Digital libraries typically provide standard bibliographic information for a given article, such as the reference list and the list of works citing the article. Though these are very useful for exploring the literature, it is clear that a more direct access to relevant related works to a given article would be useful. Indeed, sites like Google Scholar, Semantics Scholar, and Microsoft Academic, already offer recommendations of related articles.
There are different approaches to determine the degree of similarity between articles in order to identify related work. Some works have used text-mining and natural language processing methods. Another popular approach is based on citation analysis, where the similarity between two articles is estimated based on bibliographic information. Finally, other works have used a combination of the previous approaches.
In this project, we develop a recommender system based on citation analysis. More specifically, we will develop a recommender system that elaborates on the ideas of co-citation analysis and co-citation proximity analysis (CPA). Co-citation analysis is based on the premise that articles which are frequently cited together (by the same papers) should be related to each other. CPA extends this idea by incorporating the notion that the closer the citations are to each other within the article text, the more likely it is that they are related. While these methods are relatively simple they provide a high quality of related article recommendations. Our recommender system relies on a distributed representation of articles obtained by training a Skip-Gram model on reference lists. This model also captures the notion that articles cited close to each other on the text are similar.
What it does
hep-recommender aims to help researchers and students in their quest for knowledge. It is a recommender system for scientific articles in the field of High Energy Physics. Researchers exploring the literature can search for similar articles to the ones they are currently interested via a web application. This allows researchers to find relevant literature in the topic they are interested in.
How we built it
The recommender system is based on data collected from the INSPIRE-HEP API. We collect reference lists for each article.
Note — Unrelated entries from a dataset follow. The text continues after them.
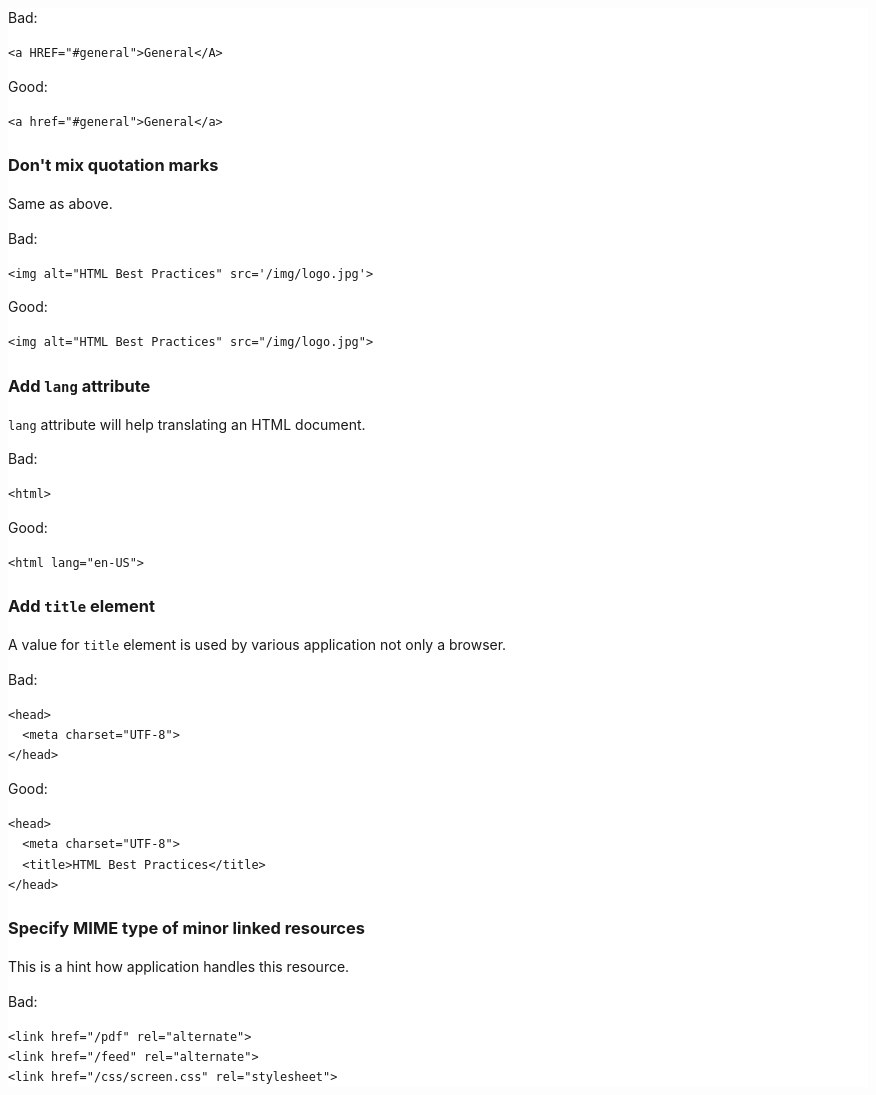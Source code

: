 Bad:

    <a HREF="#general">General</A>

Good:

    <a href="#general">General</a>

### Don't mix quotation marks

Same as above.

Bad:

    <img alt="HTML Best Practices" src='/img/logo.jpg'>

Good:

    <img alt="HTML Best Practices" src="/img/logo.jpg">


### Add `lang` attribute

`lang` attribute will help translating an HTML document.

Bad:

    <html>

Good:

    <html lang="en-US">

### Add `title` element

A value for `title` element is used by various application not only a browser.

Bad:

    <head>
      <meta charset="UTF-8">
    </head>

Good:

    <head>
      <meta charset="UTF-8">
      <title>HTML Best Practices</title>
    </head>
### Specify MIME type of minor linked resources

This is a hint how application handles this resource.

Bad:

    <link href="/pdf" rel="alternate">
    <link href="/feed" rel="alternate">
    <link href="/css/screen.css" rel="stylesheet">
We estimate the similarity among articles based on how frequent they are cited close to each other within the reference lists. We use an approach that has proven to be very fruitful in Natural Language Processing. We take the lists of references and train a Skip-Gram model, such that articles which tend to be cited close to each other will have similar embeddings. We can then retrieve recommendations by searching for embeddings that are close in the vector space.
The Skip-Gram model used to determine the similarity between articles was implemented using Pytorch. Storage of data and model artifacts is done in AWS S3 and deployment of the Flask web application is currently done using Heroku.
More details can be found here.
Challenges we ran into
One challenge we faced was keeping a low memory footprint on the server side of the web application while hosting the machine learning model artifacts.
Accomplishments that we're proud of
We are proud to serve high quality recommendations of similar articles to the community via a web application. We are also proud to use novel technologies like Pytorch and AWS in conjunction within our project.
What we learned
We have learned several things, from machine learning to web development (both backend and front-end). We improved our knowledge about the different libraries and services we used for this project. We also learned new things about the field of information retrieval and recommender systems.
What's next for hep-recommender
There are many open possibilities for personalization in the area of Digital Libraries. We would like to add more features and services with the objective of personalizing the exploration of literature, academic job search and conferences.